> [What you will do]: An exact restatement is required. Cover only the lines of the records from the first through the line with "on first use.", and skip pictures.
** Opening Provided data block **
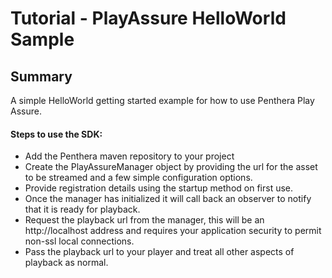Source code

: Tutorial - PlayAssure HelloWorld Sample
=======================================
## Summary
A simple HelloWorld getting started example for how to use Penthera Play Assure.

#### Steps to use the SDK:
* Add the Penthera maven repository to your project
* Create the PlayAssureManager object by providing the url for the asset to be streamed and a few simple configuration options.
* Provide registration details using the startup method on first use.
* Once the manager has initialized it will call back an observer to notify that it is ready for playback.
* Request the playback url from the manager, this will be an http://localhost address and requires your application security to permit non-ssl local connections.
* Pass the playback url to your player and treat all other aspects of playback as normal.



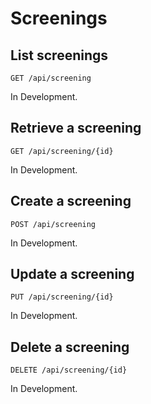 # Screenings

## List screenings

`GET /api/screening`

<aside class="warning">
In Development.
</aside>

## Retrieve a screening

`GET /api/screening/{id}`

<aside class="warning">
In Development.
</aside>

## Create a screening

`POST /api/screening`

<aside class="warning">
In Development.
</aside>

## Update a screening

`PUT /api/screening/{id}`

<aside class="warning">
In Development.
</aside>

## Delete a screening

`DELETE /api/screening/{id}`

<aside class="warning">
In Development.
</aside>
** Closing Provided data block **
> [Result of the task]:
Source code

: Tutorial - PlayAssure HelloWorld Sample
=======================================
## Summary
A simple HelloWorld getting started example for how to use Penthera Play Assure.

#### Steps to use the SDK:
* Add the Penthera maven repository to your project
* Create the PlayAssureManager object by providing the url for the asset to be streamed and a few simple configuration options.
* Provide registration details using the startup method on first use.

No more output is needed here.